> PROBLEM STATEMENT
Check every line of the data for the string "internet" and copy the ones that have it.

┌─ GIVEN RECORDS

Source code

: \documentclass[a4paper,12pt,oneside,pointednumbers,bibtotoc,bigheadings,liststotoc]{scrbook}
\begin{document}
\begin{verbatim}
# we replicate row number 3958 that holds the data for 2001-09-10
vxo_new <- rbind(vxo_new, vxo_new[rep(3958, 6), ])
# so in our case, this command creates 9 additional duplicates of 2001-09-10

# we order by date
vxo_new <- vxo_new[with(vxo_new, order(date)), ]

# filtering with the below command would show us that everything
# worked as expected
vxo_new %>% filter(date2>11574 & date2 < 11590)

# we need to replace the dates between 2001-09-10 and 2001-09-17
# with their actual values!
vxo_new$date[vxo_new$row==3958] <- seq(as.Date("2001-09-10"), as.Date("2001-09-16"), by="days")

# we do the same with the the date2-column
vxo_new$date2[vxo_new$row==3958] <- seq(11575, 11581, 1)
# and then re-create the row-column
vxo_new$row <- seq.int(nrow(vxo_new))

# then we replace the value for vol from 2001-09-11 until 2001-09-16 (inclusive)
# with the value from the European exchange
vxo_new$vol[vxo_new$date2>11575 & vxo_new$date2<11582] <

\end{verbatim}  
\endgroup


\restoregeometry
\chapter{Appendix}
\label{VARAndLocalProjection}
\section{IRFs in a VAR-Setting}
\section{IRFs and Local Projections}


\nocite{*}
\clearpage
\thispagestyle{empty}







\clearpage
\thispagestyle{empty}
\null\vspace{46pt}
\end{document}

└─
┌─ GIVEN RECORDS

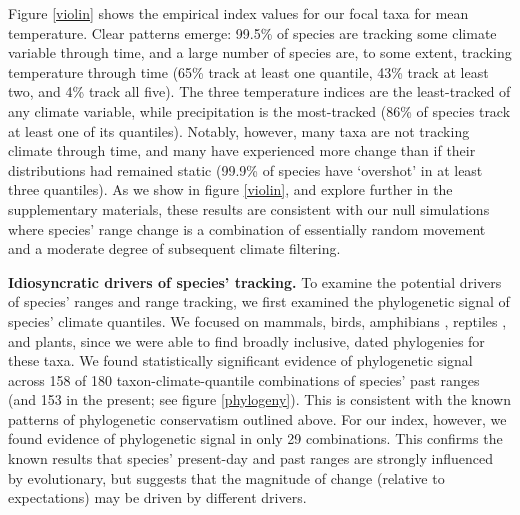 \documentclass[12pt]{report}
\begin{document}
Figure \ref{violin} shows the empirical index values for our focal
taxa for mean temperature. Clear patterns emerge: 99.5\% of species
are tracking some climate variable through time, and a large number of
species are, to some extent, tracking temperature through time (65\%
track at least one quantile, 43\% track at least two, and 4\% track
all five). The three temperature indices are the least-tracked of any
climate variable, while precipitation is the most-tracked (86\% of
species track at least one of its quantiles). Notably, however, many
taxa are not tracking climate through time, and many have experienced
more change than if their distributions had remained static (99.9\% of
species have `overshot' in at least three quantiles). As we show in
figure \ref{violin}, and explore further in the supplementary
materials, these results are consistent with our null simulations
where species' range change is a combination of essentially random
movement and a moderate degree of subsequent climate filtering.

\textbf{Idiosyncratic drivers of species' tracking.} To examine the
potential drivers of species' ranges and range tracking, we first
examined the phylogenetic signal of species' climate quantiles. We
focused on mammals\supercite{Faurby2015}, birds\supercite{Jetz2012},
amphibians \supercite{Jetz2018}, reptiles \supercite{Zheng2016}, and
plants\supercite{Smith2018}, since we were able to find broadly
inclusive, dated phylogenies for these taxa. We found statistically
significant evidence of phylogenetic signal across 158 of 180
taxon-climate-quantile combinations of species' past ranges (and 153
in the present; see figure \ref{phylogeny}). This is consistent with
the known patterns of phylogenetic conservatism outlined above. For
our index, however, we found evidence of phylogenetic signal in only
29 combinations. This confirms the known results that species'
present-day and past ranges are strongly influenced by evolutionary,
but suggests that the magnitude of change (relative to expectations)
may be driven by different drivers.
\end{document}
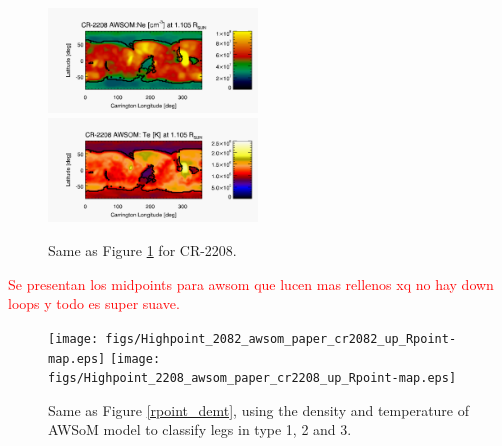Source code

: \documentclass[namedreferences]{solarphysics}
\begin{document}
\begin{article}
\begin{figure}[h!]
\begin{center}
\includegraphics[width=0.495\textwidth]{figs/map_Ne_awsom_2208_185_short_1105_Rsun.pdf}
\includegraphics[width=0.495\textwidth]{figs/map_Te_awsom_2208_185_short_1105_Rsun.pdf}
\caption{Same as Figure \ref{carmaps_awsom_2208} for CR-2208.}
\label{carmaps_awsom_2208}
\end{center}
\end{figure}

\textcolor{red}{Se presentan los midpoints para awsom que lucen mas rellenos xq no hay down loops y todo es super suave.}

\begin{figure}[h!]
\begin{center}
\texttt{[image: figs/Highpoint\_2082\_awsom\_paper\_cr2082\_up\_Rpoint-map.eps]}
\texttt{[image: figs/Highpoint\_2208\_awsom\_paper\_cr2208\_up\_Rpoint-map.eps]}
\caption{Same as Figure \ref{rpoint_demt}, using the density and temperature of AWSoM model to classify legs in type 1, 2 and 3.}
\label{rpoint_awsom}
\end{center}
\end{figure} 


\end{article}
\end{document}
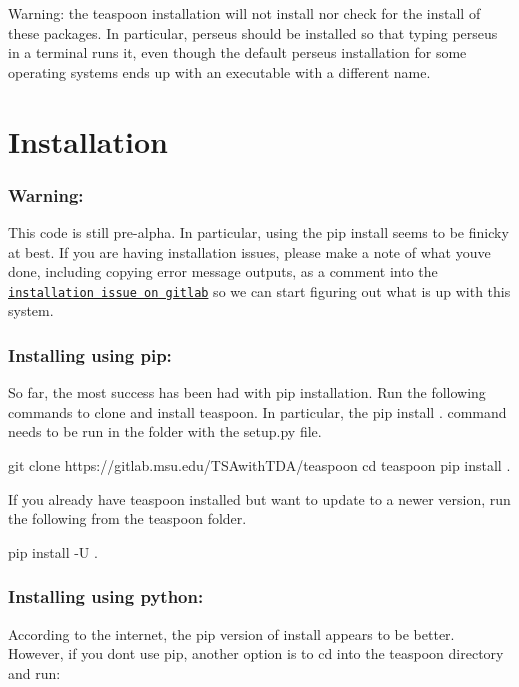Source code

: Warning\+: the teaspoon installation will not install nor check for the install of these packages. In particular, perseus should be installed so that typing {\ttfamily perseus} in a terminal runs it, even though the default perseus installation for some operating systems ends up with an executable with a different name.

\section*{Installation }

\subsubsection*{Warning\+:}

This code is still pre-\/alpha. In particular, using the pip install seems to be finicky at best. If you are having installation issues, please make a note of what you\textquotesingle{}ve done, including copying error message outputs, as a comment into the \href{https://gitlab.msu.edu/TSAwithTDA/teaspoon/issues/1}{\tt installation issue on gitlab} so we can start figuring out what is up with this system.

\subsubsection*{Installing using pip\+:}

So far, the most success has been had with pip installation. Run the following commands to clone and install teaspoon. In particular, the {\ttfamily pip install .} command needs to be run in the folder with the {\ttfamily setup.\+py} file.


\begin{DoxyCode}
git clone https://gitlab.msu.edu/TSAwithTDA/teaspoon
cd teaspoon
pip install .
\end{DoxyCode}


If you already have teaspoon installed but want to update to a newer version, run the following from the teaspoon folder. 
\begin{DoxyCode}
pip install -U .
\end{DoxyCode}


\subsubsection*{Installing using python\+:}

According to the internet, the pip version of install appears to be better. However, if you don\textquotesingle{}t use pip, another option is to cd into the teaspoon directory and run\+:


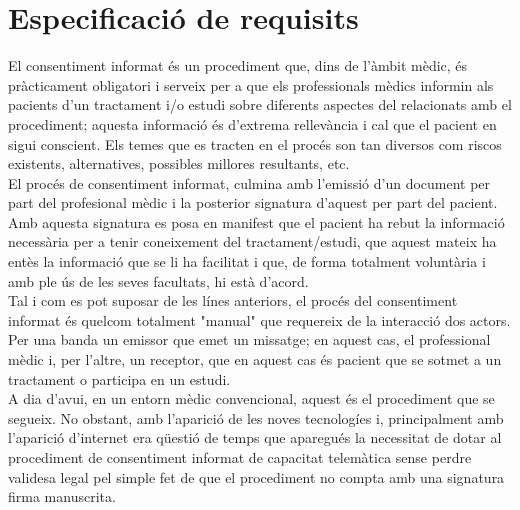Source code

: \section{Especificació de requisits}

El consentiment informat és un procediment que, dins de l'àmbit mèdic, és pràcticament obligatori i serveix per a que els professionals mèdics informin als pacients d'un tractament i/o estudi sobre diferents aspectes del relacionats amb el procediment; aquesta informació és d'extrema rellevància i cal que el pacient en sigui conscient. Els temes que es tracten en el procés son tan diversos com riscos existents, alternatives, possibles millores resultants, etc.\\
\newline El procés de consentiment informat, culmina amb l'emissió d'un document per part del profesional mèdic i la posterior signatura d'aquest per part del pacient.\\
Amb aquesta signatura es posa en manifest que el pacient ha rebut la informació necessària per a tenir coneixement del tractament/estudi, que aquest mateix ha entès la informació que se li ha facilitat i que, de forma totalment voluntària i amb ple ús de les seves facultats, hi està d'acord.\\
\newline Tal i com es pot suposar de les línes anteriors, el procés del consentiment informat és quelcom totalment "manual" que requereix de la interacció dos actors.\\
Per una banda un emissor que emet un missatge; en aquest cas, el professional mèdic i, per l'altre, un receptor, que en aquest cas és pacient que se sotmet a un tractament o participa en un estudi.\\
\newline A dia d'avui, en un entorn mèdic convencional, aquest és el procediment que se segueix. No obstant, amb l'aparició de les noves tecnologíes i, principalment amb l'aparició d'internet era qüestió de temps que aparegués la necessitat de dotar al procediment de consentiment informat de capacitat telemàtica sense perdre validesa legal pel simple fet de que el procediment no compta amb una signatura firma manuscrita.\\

└─

> OUTPUT BELOW
According to the internet, the pip version of install appears to be better. However, if you don\textquotesingle{}t use pip, another option is to cd into the teaspoon directory and run\+:
\newline A dia d'avui, en un entorn mèdic convencional, aquest és el procediment que se segueix. No obstant, amb l'aparició de les noves tecnologíes i, principalment amb l'aparició d'internet era qüestió de temps que aparegués la necessitat de dotar al procediment de consentiment informat de capacitat telemàtica sense perdre validesa legal pel simple fet de que el procediment no compta amb una signatura firma manuscrita.\\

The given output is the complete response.